## YOUR OBJECTIVE
Find the string "request" in the entries and copy each line that has it.
[ENTRIES SHOWN — start]
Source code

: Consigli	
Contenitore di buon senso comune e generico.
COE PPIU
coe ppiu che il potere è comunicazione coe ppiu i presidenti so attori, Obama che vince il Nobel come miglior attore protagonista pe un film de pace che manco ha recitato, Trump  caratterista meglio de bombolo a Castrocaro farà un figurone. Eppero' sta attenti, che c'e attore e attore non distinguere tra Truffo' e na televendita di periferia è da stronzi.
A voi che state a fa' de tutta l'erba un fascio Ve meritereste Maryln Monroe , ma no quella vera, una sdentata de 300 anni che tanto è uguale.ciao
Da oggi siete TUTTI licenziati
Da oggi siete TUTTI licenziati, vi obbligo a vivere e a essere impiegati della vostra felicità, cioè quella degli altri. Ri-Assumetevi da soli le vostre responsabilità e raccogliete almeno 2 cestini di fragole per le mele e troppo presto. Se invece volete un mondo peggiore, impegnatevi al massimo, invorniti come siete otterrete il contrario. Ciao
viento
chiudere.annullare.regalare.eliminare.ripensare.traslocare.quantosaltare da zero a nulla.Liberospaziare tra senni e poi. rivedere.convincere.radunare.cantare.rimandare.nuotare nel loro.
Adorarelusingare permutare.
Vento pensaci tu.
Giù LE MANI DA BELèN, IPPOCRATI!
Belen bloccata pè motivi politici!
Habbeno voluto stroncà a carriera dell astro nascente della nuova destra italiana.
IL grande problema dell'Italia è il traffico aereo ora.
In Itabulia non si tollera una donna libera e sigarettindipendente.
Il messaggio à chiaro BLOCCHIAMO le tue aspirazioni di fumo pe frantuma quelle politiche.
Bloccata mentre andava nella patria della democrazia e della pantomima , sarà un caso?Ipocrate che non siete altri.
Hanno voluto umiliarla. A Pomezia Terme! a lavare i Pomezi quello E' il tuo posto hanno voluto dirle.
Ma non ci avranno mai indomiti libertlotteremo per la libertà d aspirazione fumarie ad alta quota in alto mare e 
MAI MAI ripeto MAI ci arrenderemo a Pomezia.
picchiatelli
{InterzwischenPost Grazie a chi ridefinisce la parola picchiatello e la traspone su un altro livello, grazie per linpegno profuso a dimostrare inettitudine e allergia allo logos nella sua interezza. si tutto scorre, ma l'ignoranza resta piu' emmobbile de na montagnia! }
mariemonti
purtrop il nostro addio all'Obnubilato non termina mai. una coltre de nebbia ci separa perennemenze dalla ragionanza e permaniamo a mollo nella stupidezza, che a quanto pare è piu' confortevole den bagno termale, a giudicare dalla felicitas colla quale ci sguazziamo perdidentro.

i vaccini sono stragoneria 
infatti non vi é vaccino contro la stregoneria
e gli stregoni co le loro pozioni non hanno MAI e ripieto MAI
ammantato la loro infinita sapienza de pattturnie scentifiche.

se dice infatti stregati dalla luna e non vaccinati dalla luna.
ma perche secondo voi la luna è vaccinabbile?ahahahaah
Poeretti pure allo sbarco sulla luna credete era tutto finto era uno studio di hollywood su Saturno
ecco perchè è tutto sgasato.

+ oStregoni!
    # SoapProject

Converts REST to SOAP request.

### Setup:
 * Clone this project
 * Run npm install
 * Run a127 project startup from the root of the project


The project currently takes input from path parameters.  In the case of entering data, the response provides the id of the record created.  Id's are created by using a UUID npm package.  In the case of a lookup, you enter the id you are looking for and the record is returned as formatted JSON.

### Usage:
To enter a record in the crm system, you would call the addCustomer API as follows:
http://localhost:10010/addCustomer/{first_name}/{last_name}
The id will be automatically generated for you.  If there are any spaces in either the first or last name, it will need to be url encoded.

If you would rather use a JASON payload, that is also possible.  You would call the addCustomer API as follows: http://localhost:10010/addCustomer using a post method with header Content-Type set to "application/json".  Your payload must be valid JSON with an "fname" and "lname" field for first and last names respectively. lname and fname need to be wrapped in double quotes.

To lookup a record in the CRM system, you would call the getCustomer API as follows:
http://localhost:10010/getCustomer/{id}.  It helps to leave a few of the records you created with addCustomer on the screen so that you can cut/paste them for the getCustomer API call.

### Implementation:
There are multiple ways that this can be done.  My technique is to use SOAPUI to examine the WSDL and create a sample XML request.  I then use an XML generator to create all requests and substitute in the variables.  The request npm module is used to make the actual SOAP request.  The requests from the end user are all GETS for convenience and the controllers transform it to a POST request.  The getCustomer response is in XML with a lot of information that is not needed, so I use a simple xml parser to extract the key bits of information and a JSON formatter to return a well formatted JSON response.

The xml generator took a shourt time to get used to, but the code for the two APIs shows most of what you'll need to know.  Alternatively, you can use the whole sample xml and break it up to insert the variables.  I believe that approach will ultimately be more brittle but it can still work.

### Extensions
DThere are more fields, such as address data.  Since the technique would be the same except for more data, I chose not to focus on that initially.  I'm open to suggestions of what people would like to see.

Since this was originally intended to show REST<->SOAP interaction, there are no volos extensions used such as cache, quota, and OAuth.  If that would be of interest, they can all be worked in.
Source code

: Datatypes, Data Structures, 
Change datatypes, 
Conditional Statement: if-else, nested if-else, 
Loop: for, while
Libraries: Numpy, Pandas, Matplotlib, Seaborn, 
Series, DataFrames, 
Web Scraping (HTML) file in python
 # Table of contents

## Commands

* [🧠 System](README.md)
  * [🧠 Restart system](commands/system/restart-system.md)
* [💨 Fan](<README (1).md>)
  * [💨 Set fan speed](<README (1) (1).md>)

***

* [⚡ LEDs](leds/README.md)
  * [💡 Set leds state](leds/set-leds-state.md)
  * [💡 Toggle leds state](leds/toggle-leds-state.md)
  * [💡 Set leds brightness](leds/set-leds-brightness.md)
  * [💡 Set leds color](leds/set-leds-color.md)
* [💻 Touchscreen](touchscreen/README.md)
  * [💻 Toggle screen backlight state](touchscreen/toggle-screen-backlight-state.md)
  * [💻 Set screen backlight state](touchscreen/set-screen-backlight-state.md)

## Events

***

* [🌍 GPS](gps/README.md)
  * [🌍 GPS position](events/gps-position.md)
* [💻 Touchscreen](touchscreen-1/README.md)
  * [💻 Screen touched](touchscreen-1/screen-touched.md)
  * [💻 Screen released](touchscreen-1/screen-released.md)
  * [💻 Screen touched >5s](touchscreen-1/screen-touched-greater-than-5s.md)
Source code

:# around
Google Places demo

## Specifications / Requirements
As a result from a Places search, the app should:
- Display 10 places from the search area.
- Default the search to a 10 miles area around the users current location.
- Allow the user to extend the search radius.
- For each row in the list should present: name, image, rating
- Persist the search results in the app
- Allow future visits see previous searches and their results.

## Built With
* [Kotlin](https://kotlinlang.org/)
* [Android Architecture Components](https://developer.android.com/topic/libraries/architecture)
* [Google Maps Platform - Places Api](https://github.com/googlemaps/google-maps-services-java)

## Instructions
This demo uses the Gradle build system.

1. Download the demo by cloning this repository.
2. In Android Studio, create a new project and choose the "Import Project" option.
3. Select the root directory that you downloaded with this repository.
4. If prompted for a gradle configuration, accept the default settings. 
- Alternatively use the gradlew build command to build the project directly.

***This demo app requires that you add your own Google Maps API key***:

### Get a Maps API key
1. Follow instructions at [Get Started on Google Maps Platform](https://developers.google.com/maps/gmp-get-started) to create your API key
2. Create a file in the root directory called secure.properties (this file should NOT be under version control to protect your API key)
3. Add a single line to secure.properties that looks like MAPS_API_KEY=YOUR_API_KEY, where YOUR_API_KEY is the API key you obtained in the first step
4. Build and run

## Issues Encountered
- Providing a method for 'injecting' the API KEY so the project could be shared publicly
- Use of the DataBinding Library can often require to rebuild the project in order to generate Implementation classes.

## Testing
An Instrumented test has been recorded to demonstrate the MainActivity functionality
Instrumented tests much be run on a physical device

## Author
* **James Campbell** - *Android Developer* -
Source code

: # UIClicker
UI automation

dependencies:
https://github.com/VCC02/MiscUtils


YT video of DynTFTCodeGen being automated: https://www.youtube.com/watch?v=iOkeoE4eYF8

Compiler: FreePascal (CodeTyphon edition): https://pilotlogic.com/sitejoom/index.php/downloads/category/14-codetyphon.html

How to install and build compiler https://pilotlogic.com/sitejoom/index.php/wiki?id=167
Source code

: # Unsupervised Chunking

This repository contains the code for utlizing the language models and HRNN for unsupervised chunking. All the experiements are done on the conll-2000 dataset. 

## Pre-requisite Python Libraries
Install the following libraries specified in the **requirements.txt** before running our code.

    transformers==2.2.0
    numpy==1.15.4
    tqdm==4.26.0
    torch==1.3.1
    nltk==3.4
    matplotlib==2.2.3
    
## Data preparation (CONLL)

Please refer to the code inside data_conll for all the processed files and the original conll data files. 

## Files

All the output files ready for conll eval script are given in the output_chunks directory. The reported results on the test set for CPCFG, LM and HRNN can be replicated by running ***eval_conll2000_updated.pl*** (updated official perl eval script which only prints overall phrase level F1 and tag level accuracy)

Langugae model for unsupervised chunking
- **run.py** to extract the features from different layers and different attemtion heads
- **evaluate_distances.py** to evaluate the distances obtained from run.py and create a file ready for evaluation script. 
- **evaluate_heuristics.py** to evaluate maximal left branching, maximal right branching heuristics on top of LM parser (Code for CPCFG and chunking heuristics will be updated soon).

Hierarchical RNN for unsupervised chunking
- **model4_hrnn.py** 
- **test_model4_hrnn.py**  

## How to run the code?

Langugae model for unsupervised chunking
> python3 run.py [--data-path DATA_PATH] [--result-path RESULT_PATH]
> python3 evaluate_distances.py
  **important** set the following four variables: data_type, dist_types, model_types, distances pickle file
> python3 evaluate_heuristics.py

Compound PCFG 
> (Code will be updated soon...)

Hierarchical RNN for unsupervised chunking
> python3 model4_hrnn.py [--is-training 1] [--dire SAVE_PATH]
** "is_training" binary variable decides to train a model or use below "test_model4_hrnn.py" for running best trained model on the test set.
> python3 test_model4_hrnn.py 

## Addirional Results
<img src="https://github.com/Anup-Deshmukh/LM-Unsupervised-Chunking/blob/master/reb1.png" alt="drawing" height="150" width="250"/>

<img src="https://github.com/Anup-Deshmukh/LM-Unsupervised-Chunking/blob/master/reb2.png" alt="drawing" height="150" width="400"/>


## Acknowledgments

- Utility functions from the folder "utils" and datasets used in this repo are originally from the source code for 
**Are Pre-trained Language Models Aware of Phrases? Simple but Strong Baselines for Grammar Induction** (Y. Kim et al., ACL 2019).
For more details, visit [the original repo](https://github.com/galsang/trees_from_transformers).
[ENTRIES SHOWN — finish]
## WRITTEN SOLUTION
Converts REST to SOAP request.
There are multiple ways that this can be done.  My technique is to use SOAPUI to examine the WSDL and create a sample XML request.  I then use an XML generator to create all requests and substitute in the variables.  The request npm module is used to make the actual SOAP request.  The requests from the end user are all GETS for convenience and the controllers transform it to a POST request.  The getCustomer response is in XML with a lot of information that is not needed, so I use a simple xml parser to extract the key bits of information and a JSON formatter to return a well formatted JSON response.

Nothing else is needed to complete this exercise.